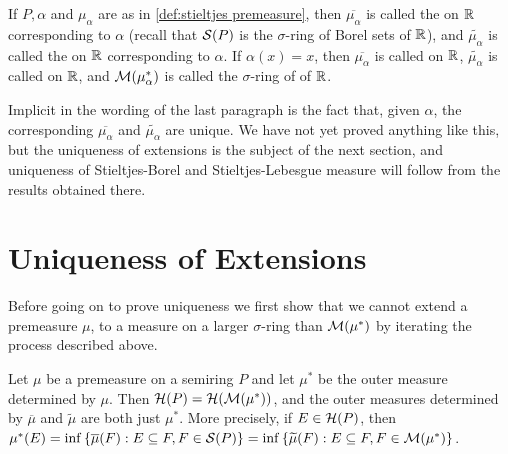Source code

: \begin{definition}
If $P, \alpha$ and $\mu_\alpha$ are as in \ref{def:stieltjes premeasure}, then $\overline{\mu_\alpha}$ is called the  on $\mathbb{R}$ corresponding to $\alpha$ (recall that ${\cal S}(P)$ is the $\sigma$-ring of Borel sets of $\mathbb{R}$), and $\widetilde{\mu_\alpha}$ is called the  on $\mathbb{R}$ corresponding to $\alpha$. If $\alpha(x)=x$, then $\overline{\mu_\alpha}$ is called  on $\mathbb{R}$, $\widetilde{\mu_\alpha}$ is called  on $\mathbb{R}$, and ${\cal M}(\mu_\alpha^*)$ is called the $\sigma$-ring of  of $\mathbb{R}$.
\end{definition}

Implicit in the wording of the last paragraph is the fact that, given $\alpha$, the corresponding $\overline{\mu_\alpha}$ and $\widetilde{\mu_\alpha}$ are unique. We have not yet proved anything like this, but the uniqueness of extensions is the subject of the next section, and uniqueness of Stieltjes-Borel and Stieltjes-Lebesgue measure will follow from the results obtained there.

\section{Uniqueness of Extensions}

Before going on to prove uniqueness we first show that we cannot extend a premeasure $\mu$, to a measure on a larger $\sigma$-ring than ${\cal M}(\mu^*)$ by iterating the process described above.

\begin{proposition}\label{prop:repeated outer measure}
Let $\mu$ be a premeasure on a semiring $P$ and let $\mu^*$ be the outer measure determined by $\mu$. Then ${\cal H}(P)={\cal H}({\cal M}(\mu^*))$, and the outer measures determined by $\overline{\mu}$ and $\widetilde{\mu}$ are both just $\mu^*$. More precisely, if $E \in {\cal H}(P)$, then $\mu^*(E)=\inf \left\{\overline{\mu}(F):E\subseteq F,F\in {\cal S}(P)\right\}=\allowbreak\inf \left\{\widetilde{\mu}(F):E\subseteq F,F\in {\cal M}(\mu^*)\right\}$.
\end{proposition}

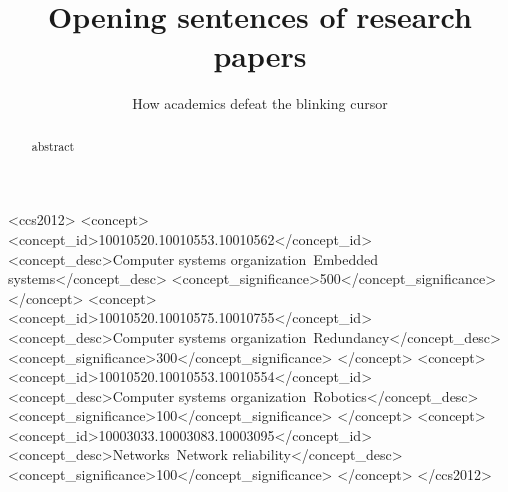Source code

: \documentclass[sigconf]{acmart}
\begin{document}
	
	\title{Opening sentences of research papers	}
	\subtitle{	How academics defeat the blinking cursor }
	
	
	
	
	\begin{abstract}
		abstract
	\end{abstract}
	
	\begin{CCSXML}
		<ccs2012>
		<concept>
		<concept_id>10010520.10010553.10010562</concept_id>
		<concept_desc>Computer systems organization~Embedded systems</concept_desc>
		<concept_significance>500</concept_significance>
		</concept>
		<concept>
		<concept_id>10010520.10010575.10010755</concept_id>
		<concept_desc>Computer systems organization~Redundancy</concept_desc>
		<concept_significance>300</concept_significance>
		</concept>
		<concept>
		<concept_id>10010520.10010553.10010554</concept_id>
		<concept_desc>Computer systems organization~Robotics</concept_desc>
		<concept_significance>100</concept_significance>
		</concept>
		<concept>
		<concept_id>10003033.10003083.10003095</concept_id>
		<concept_desc>Networks~Network reliability</concept_desc>
		<concept_significance>100</concept_significance>
		</concept>
		</ccs2012>
	\end{CCSXML}
	
	
	
\end{document}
---+---
> _WHAT IS EXPECTED_:
Return the material exactly as given, apart from the pictures.

> _RESPONSE TO THIS EXERCISE_:
Source code

: \begin{definition}
If $P, \alpha$ and $\mu_\alpha$ are as in \ref{def:stieltjes premeasure}, then $\overline{\mu_\alpha}$ is called the  on $\mathbb{R}$ corresponding to $\alpha$ (recall that ${\cal S}(P)$ is the $\sigma$-ring of Borel sets of $\mathbb{R}$), and $\widetilde{\mu_\alpha}$ is called the  on $\mathbb{R}$ corresponding to $\alpha$. If $\alpha(x)=x$, then $\overline{\mu_\alpha}$ is called  on $\mathbb{R}$, $\widetilde{\mu_\alpha}$ is called  on $\mathbb{R}$, and ${\cal M}(\mu_\alpha^*)$ is called the $\sigma$-ring of  of $\mathbb{R}$.
\end{definition}

Implicit in the wording of the last paragraph is the fact that, given $\alpha$, the corresponding $\overline{\mu_\alpha}$ and $\widetilde{\mu_\alpha}$ are unique. We have not yet proved anything like this, but the uniqueness of extensions is the subject of the next section, and uniqueness of Stieltjes-Borel and Stieltjes-Lebesgue measure will follow from the results obtained there.

\section{Uniqueness of Extensions}

Before going on to prove uniqueness we first show that we cannot extend a premeasure $\mu$, to a measure on a larger $\sigma$-ring than ${\cal M}(\mu^*)$ by iterating the process described above.

\begin{proposition}\label{prop:repeated outer measure}
Let $\mu$ be a premeasure on a semiring $P$ and let $\mu^*$ be the outer measure determined by $\mu$. Then ${\cal H}(P)={\cal H}({\cal M}(\mu^*))$, and the outer measures determined by $\overline{\mu}$ and $\widetilde{\mu}$ are both just $\mu^*$. More precisely, if $E \in {\cal H}(P)$, then $\mu^*(E)=\inf \left\{\overline{\mu}(F):E\subseteq F,F\in {\cal S}(P)\right\}=\allowbreak\inf \left\{\widetilde{\mu}(F):E\subseteq F,F\in {\cal M}(\mu^*)\right\}$.
\end{proposition}

Source code

: \documentclass[sigconf]{acmart}
\begin{document}
	
	\title{Opening sentences of research papers	}
	\subtitle{	How academics defeat the blinking cursor }
	
	
	
	
	\begin{abstract}
		abstract
	\end{abstract}
	
	\begin{CCSXML}
		<ccs2012>
		<concept>
		<concept_id>10010520.10010553.10010562</concept_id>
		<concept_desc>Computer systems organization~Embedded systems</concept_desc>
		<concept_significance>500</concept_significance>
		</concept>
		<concept>
		<concept_id>10010520.10010575.10010755</concept_id>
		<concept_desc>Computer systems organization~Redundancy</concept_desc>
		<concept_significance>300</concept_significance>
		</concept>
		<concept>
		<concept_id>10010520.10010553.10010554</concept_id>
		<concept_desc>Computer systems organization~Robotics</concept_desc>
		<concept_significance>100</concept_significance>
		</concept>
		<concept>
		<concept_id>10003033.10003083.10003095</concept_id>
		<concept_desc>Networks~Network reliability</concept_desc>
		<concept_significance>100</concept_significance>
		</concept>
		</ccs2012>
	\end{CCSXML}
	
	
	
\end{document}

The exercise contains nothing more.